Die Beleuchtung zaubert auf den Kopf von Paul Herwig einen Schatten, so dass er aussieht wie ein Irokese. Nur haarlos. Sehr charismatisch spielt Paul Herwig das seelische Auf und Ab durch, oft in gefasster Ruhe, quasi-distanzierter Eigeneinschätzung. Aber er kann auch schreien, kreischen, toben. Das versteht man gut. Sofern man als Zuschauer nicht emphatisch grundgestimmt ist, nimmt man’s eben zur Kenntnis.
So wie Trakl ist es vermutlich vielen gegangen, die Ähnliches miterlebt haben. Einen aus der Klasse der Underdogs, den Herrn Hinkemann, haben wir im Stück von Ernst Toller vor zwei Wochen bei YDP ja schon kennen gelernt. Walter Kappachers belesener Trakl ist intellektuell logischerweise viel besser drauf. Er zitiert sich manchmal selbst und noch lieber den Barockdichter Johann Christian Günther, der – wie Trakl – auch nicht alt geworden ist. Trakl erzählt von seinem Innsbrucker Freund Ludwig von Ficker, der ihn in Krakau aus dem Spital holen wollte. Das ist an der Bürokratie und wahrscheinlich an der Hellsichtigkeit der Ärzte dort gescheitert. An seine Schwester Grete erinnert sich Trakl natürlich auch, mit gebotener (und eigentlich verbotener) Leidenschaft. Wenn er vom Blut erzählt, als sie ihr Kind verloren hat, kommt kurz beinah Farbe in den sonst reichlich anämischen Text.

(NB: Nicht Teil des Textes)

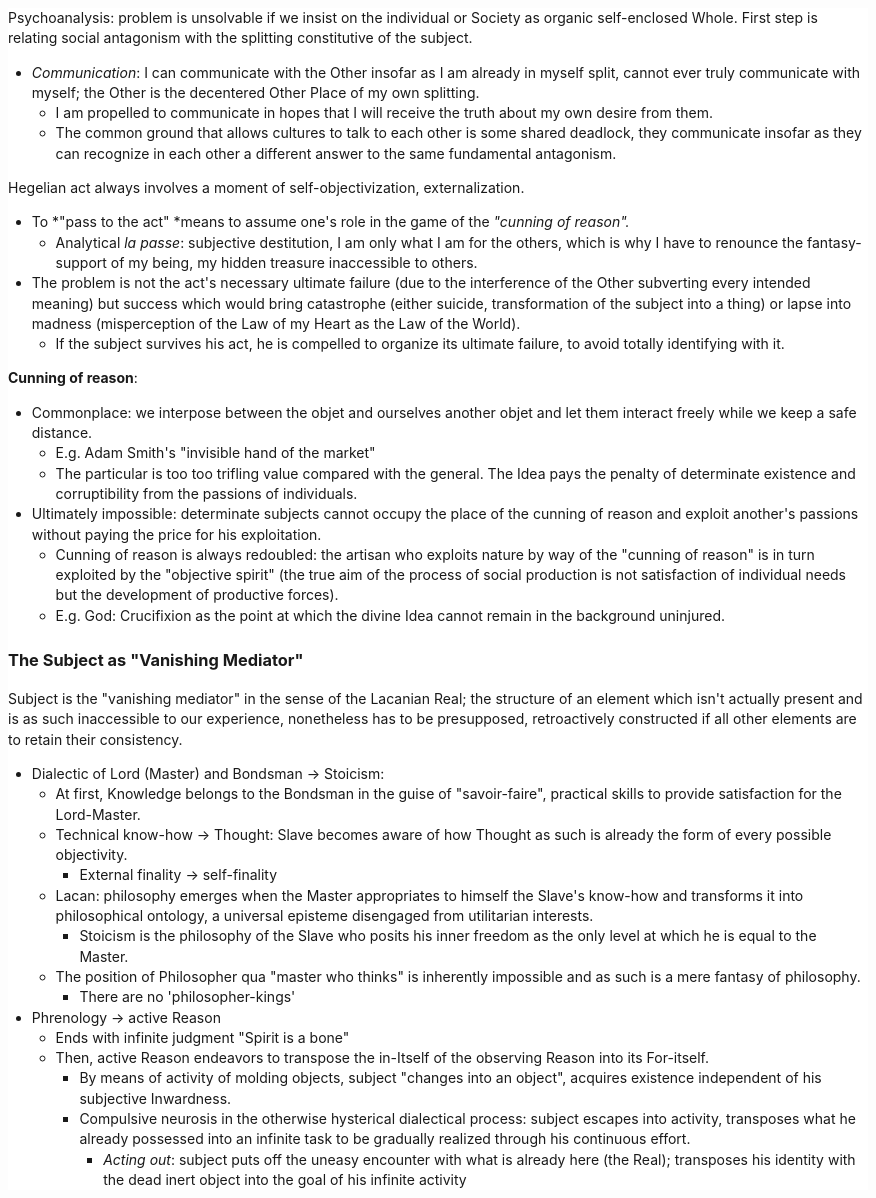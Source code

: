 Psychoanalysis: problem is unsolvable if we insist on the individual or Society as organic self-enclosed Whole. First step is relating social antagonism with the splitting constitutive of the subject.
* *Communication*: I can communicate with the Other insofar as I am already in myself split, cannot ever truly communicate with myself; the Other is the decentered Other Place of my own splitting.
    * I am propelled to communicate in hopes that I will receive the truth about my own desire from them.
    * The common ground that allows cultures to talk to each other is some shared deadlock, they communicate insofar as they can recognize in each other a different answer to the same fundamental antagonism.

Hegelian act always involves a moment of self-objectivization, externalization.
* To *"pass to the act" *means to assume one's role in the game of the *"cunning of reason".*
    * Analytical *la passe*: subjective destitution, I am only what I am for the others, which is why I have to renounce the fantasy-support of my being, my hidden treasure inaccessible to others.
* The problem is not the act's necessary ultimate failure (due to the interference of the Other subverting every intended meaning) but success which would bring catastrophe (either suicide, transformation of the subject into a thing) or lapse into madness (misperception of the Law of my Heart as the Law of the World).
    * If the subject survives his act, he is compelled to organize its ultimate failure, to avoid totally identifying with it.

**Cunning of reason**:
* Commonplace: we interpose between the objet and ourselves another objet and let them interact freely while we keep a safe distance.
    * E.g. Adam Smith's "invisible hand of the market"
    * The particular is too too trifling value compared with the general. The Idea pays the penalty of determinate existence and corruptibility from the passions of individuals.
* Ultimately impossible: determinate subjects cannot occupy the place of the cunning of reason and exploit another's passions without paying the price for his exploitation.
    * Cunning of reason is always redoubled: the artisan who exploits nature by way of the "cunning of reason" is in turn exploited by the "objective spirit" (the true aim of the process of social production is not satisfaction of individual needs but the development of productive forces).
    * E.g. God: Crucifixion as the point at which the divine Idea cannot remain in the background uninjured.

### The Subject as "Vanishing Mediator"

Subject is the "vanishing mediator" in the sense of the Lacanian Real; the structure of an element which isn't actually present and is as such inaccessible to our experience, nonetheless has to be presupposed, retroactively constructed if all other elements are to retain their consistency.
* Dialectic of Lord (Master) and Bondsman → Stoicism:
    * At first, Knowledge belongs to the Bondsman in the guise of "savoir-faire", practical skills to provide satisfaction for the Lord-Master.
    * Technical know-how → Thought: Slave becomes aware of how Thought as such is already the form of every possible objectivity.
        * External finality → self-finality
    * Lacan: philosophy emerges when the Master appropriates to himself the Slave's know-how and transforms it into philosophical ontology, a universal episteme disengaged from utilitarian interests.
        * Stoicism is the philosophy of the Slave who posits his inner freedom as the only level at which he is equal to the Master.
    * The position of Philosopher qua "master who thinks" is inherently impossible and as such is a mere fantasy of philosophy.
        * There are no 'philosopher-kings'
* Phrenology → active Reason
    * Ends with infinite judgment "Spirit is a bone"
    * Then, active Reason endeavors to transpose the in-Itself of the observing Reason into its For-itself.
        * By means of activity of molding objects, subject "changes into an object", acquires existence independent of his subjective Inwardness.
        * Compulsive neurosis in the otherwise hysterical dialectical process: subject escapes into activity, transposes what he already possessed into an infinite task to be gradually realized through his continuous effort.
            * *Acting out*: subject puts off the uneasy encounter with what is already here (the Real); transposes his identity with the dead inert object into the goal of his infinite activity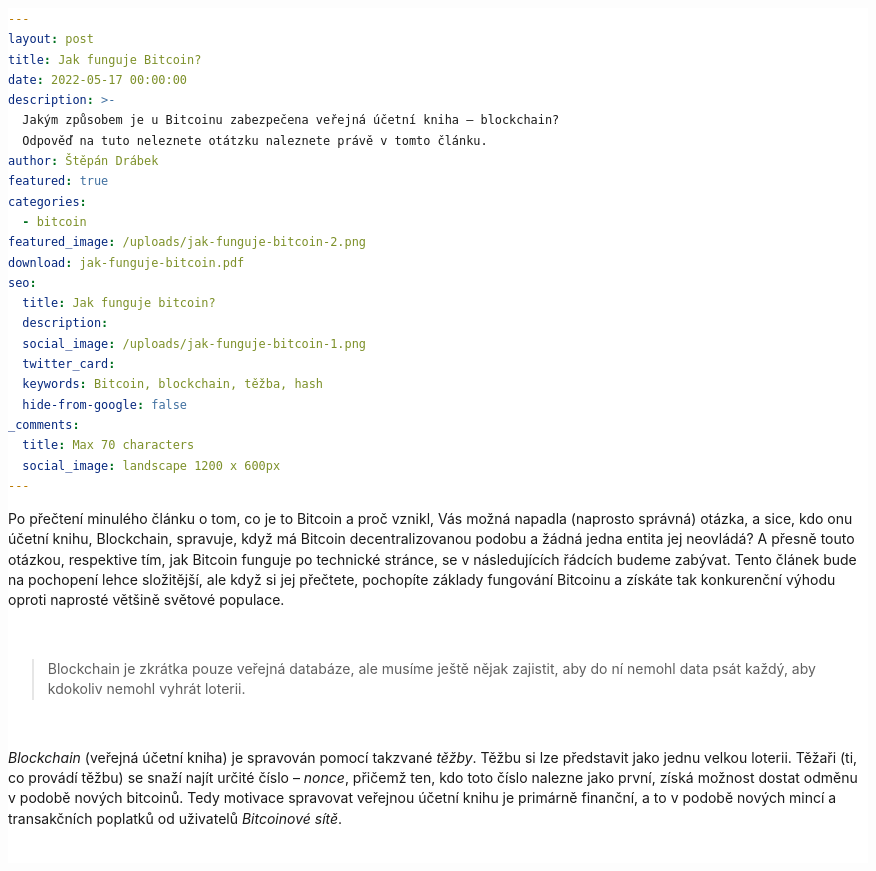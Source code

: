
 ```yaml
---
layout: post
title: Jak funguje Bitcoin?
date: 2022-05-17 00:00:00
description: >-
  Jakým způsobem je u Bitcoinu zabezpečena veřejná účetní kniha – blockchain?
  Odpověď na tuto neleznete otátzku naleznete právě v tomto článku.
author: Štěpán Drábek
featured: true
categories:
  - bitcoin
featured_image: /uploads/jak-funguje-bitcoin-2.png
download: jak-funguje-bitcoin.pdf
seo:
  title: Jak funguje bitcoin?
  description:
  social_image: /uploads/jak-funguje-bitcoin-1.png
  twitter_card:
  keywords: Bitcoin, blockchain, těžba, hash
  hide-from-google: false
_comments:
  title: Max 70 characters
  social_image: landscape 1200 x 600px
---
```

Po přečten&iacute; minulého čl&aacute;nku o tom, co je to Bitcoin a proč vznikl, V&aacute;s možn&aacute; napadla (naprosto spr&aacute;vn&aacute;) ot&aacute;zka, a sice, kdo onu &uacute;četn&iacute; knihu, Blockchain, spravuje, když m&aacute; Bitcoin decentralizovanou podobu a ž&aacute;dn&aacute; jedna entita jej neovl&aacute;d&aacute;? A přesně touto ot&aacute;zkou, respektive t&iacute;m, jak Bitcoin funguje po technické str&aacute;nce, se v n&aacute;sleduj&iacute;c&iacute;ch ř&aacute;dc&iacute;ch budeme zab&yacute;vat. Tento čl&aacute;nek bude na pochopen&iacute; lehce složitějš&iacute;, ale když si jej přečtete, pochop&iacute;te z&aacute;klady fungov&aacute;n&iacute; Bitcoinu a z&iacute;sk&aacute;te tak konkurenčn&iacute; v&yacute;hodu oproti naprosté většině světové populace.

&nbsp;

> Blockchain je zkr&aacute;tka pouze veřejn&aacute; datab&aacute;ze, ale mus&iacute;me ještě nějak zajistit, aby do n&iacute; nemohl data ps&aacute;t každ&yacute;, aby kdokoliv nemohl vyhr&aacute;t loterii.

&nbsp;

*Blockchain* (veřejn&aacute; &uacute;četn&iacute; kniha) je spravov&aacute;n pomoc&iacute; takzvané *těžby*. Těžbu si lze představit jako jednu velkou loterii. Těžaři (ti, co prov&aacute;d&iacute; těžbu) se snaž&iacute; naj&iacute;t určité č&iacute;slo – *nonce*, přičemž ten, kdo toto č&iacute;slo nalezne jako prvn&iacute;, z&iacute;sk&aacute; možnost dostat odměnu v podobě nov&yacute;ch bitcoinů. Tedy motivace spravovat veřejnou &uacute;četn&iacute; knihu je prim&aacute;rně finančn&iacute;, a to v podobě nov&yacute;ch minc&iacute; a transakčn&iacute;ch poplatků od uživatelů *Bitcoinové s&iacute;tě*.

&nbsp;
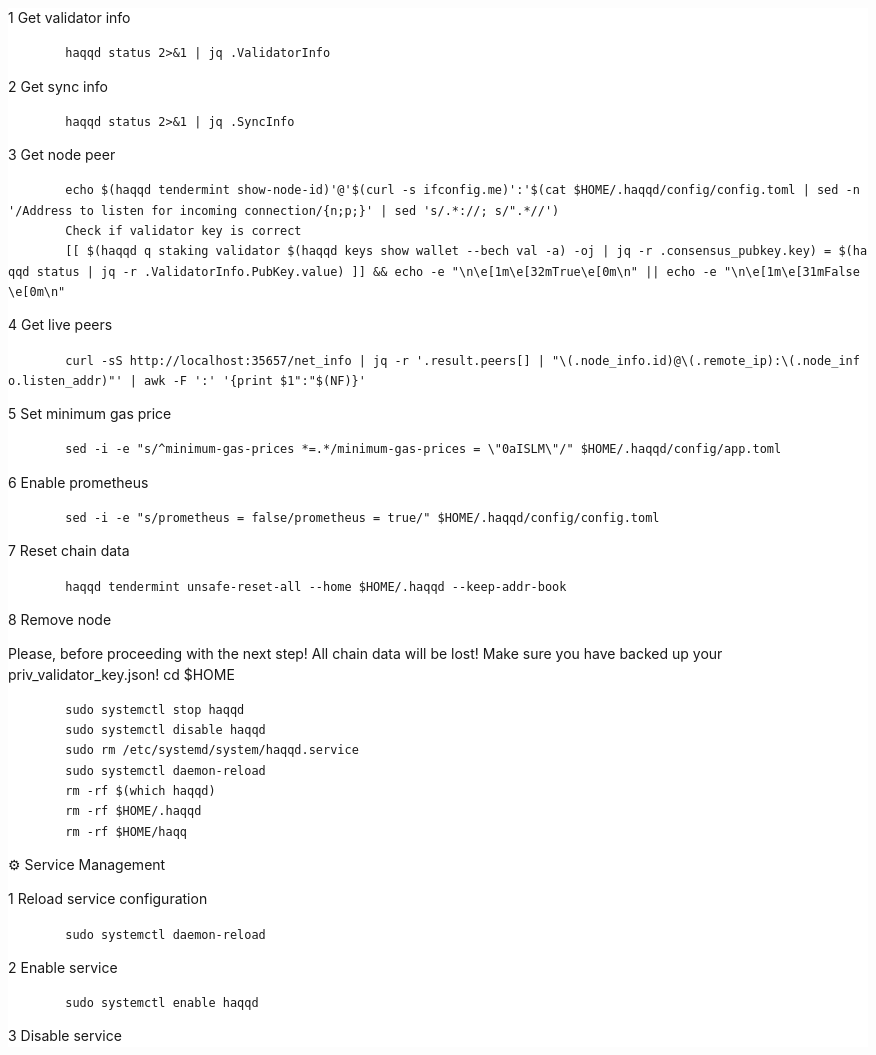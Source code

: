 1 Get validator info

            haqqd status 2>&1 | jq .ValidatorInfo

2 Get sync info

            haqqd status 2>&1 | jq .SyncInfo

3 Get node peer

            echo $(haqqd tendermint show-node-id)'@'$(curl -s ifconfig.me)':'$(cat $HOME/.haqqd/config/config.toml | sed -n '/Address to listen for incoming connection/{n;p;}' | sed 's/.*://; s/".*//')
            Check if validator key is correct
            [[ $(haqqd q staking validator $(haqqd keys show wallet --bech val -a) -oj | jq -r .consensus_pubkey.key) = $(haqqd status | jq -r .ValidatorInfo.PubKey.value) ]] && echo -e "\n\e[1m\e[32mTrue\e[0m\n" || echo -e "\n\e[1m\e[31mFalse\e[0m\n"

4 Get live peers

            curl -sS http://localhost:35657/net_info | jq -r '.result.peers[] | "\(.node_info.id)@\(.remote_ip):\(.node_info.listen_addr)"' | awk -F ':' '{print $1":"$(NF)}'

5 Set minimum gas price

            sed -i -e "s/^minimum-gas-prices *=.*/minimum-gas-prices = \"0aISLM\"/" $HOME/.haqqd/config/app.toml

6 Enable prometheus

            sed -i -e "s/prometheus = false/prometheus = true/" $HOME/.haqqd/config/config.toml

7 Reset chain data

            haqqd tendermint unsafe-reset-all --home $HOME/.haqqd --keep-addr-book
            
8 Remove node

Please, before proceeding with the next step! All chain data will be lost! Make sure you have backed up your priv_validator_key.json!
cd $HOME

            sudo systemctl stop haqqd
            sudo systemctl disable haqqd
            sudo rm /etc/systemd/system/haqqd.service
            sudo systemctl daemon-reload
            rm -rf $(which haqqd) 
            rm -rf $HOME/.haqqd
            rm -rf $HOME/haqq

⚙️ Service Management

1 Reload service configuration

            sudo systemctl daemon-reload

2 Enable service

            sudo systemctl enable haqqd

3 Disable service
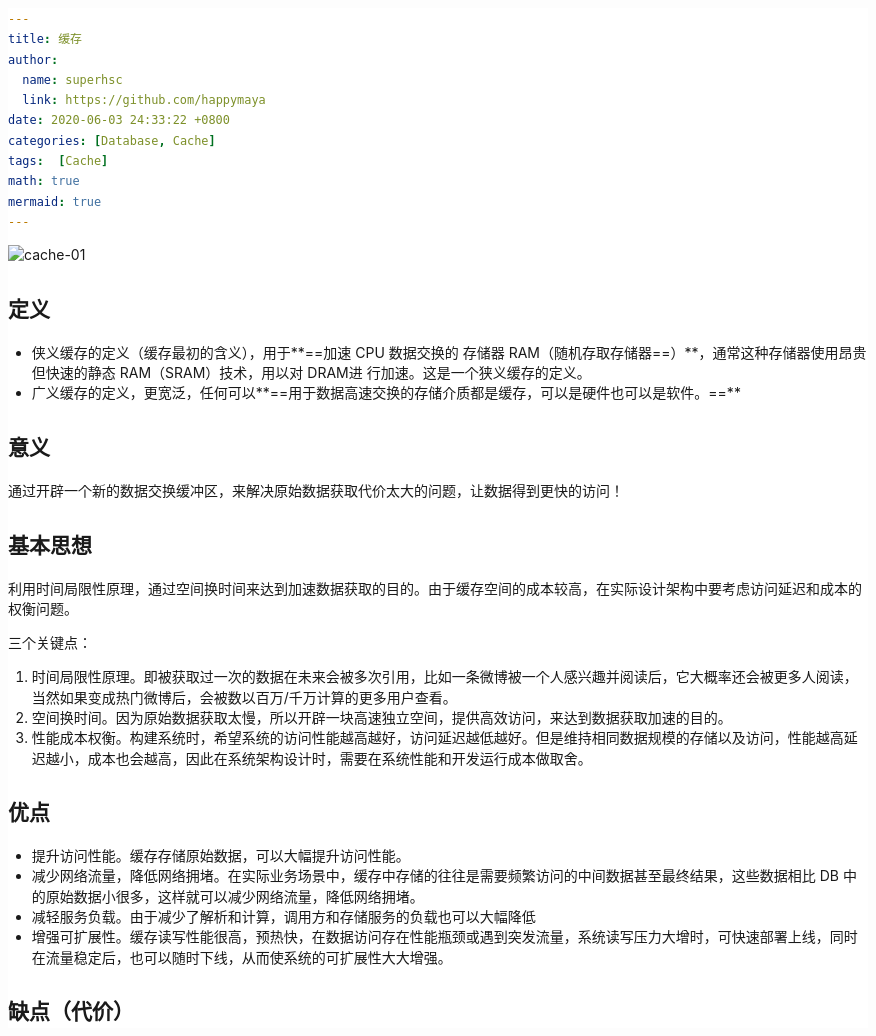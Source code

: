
 ```yaml
---
title: 缓存
author:
  name: superhsc
  link: https://github.com/happymaya
date: 2020-06-03 24:33:22 +0800
categories: [Database, Cache]
tags:  [Cache]
math: true
mermaid: true
---
```


![cache-01](https://images.happymaya.cn/assert/\cache\image\cache-01.png)

## 定义

- 侠义缓存的定义（缓存最初的含义），用于**==加速 CPU 数据交换的 存储器 RAM（随机存取存储器==）**，通常这种存储器使用昂贵但快速的静态 RAM（SRAM）技术，用以对 DRAM进 行加速。这是一个狭义缓存的定义。
- 广义缓存的定义，更宽泛，任何可以**==用于数据高速交换的存储介质都是缓存，可以是硬件也可以是软件。==**



## 意义

通过开辟一个新的数据交换缓冲区，来解决原始数据获取代价太大的问题，让数据得到更快的访问！



## 基本思想

利用时间局限性原理，通过空间换时间来达到加速数据获取的目的。由于缓存空间的成本较高，在实际设计架构中要考虑访问延迟和成本的权衡问题。

三个关键点：

1. 时间局限性原理。即被获取过一次的数据在未来会被多次引用，比如一条微博被一个人感兴趣并阅读后，它大概率还会被更多人阅读，当然如果变成热门微博后，会被数以百万/千万计算的更多用户查看。
2. 空间换时间。因为原始数据获取太慢，所以开辟一块高速独立空间，提供高效访问，来达到数据获取加速的目的。
3. 性能成本权衡。构建系统时，希望系统的访问性能越高越好，访问延迟越低越好。但是维持相同数据规模的存储以及访问，性能越高延迟越小，成本也会越高，因此在系统架构设计时，需要在系统性能和开发运行成本做取舍。



## 优点

- 提升访问性能。缓存存储原始数据，可以大幅提升访问性能。
- 减少网络流量，降低网络拥堵。在实际业务场景中，缓存中存储的往往是需要频繁访问的中间数据甚至最终结果，这些数据相比 DB 中的原始数据小很多，这样就可以减少网络流量，降低网络拥堵。
- 减轻服务负载。由于减少了解析和计算，调用方和存储服务的负载也可以大幅降低
- 增强可扩展性。缓存读写性能很高，预热快，在数据访问存在性能瓶颈或遇到突发流量，系统读写压力大增时，可快速部署上线，同时在流量稳定后，也可以随时下线，从而使系统的可扩展性大大增强。



## 缺点（代价）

Zuletzt zieht Trakl sich zum Sterben in eine sargförmige Ausnehmung im schwarzen Kubus zurück. Dazu zieht er etwas an, was weder Mönchskutte noch Totenkleid ist. Aber was? Leise passiert es jedenfalls, und entspricht damit der Erwartung nach den abgesessenen anderthalb Stunden.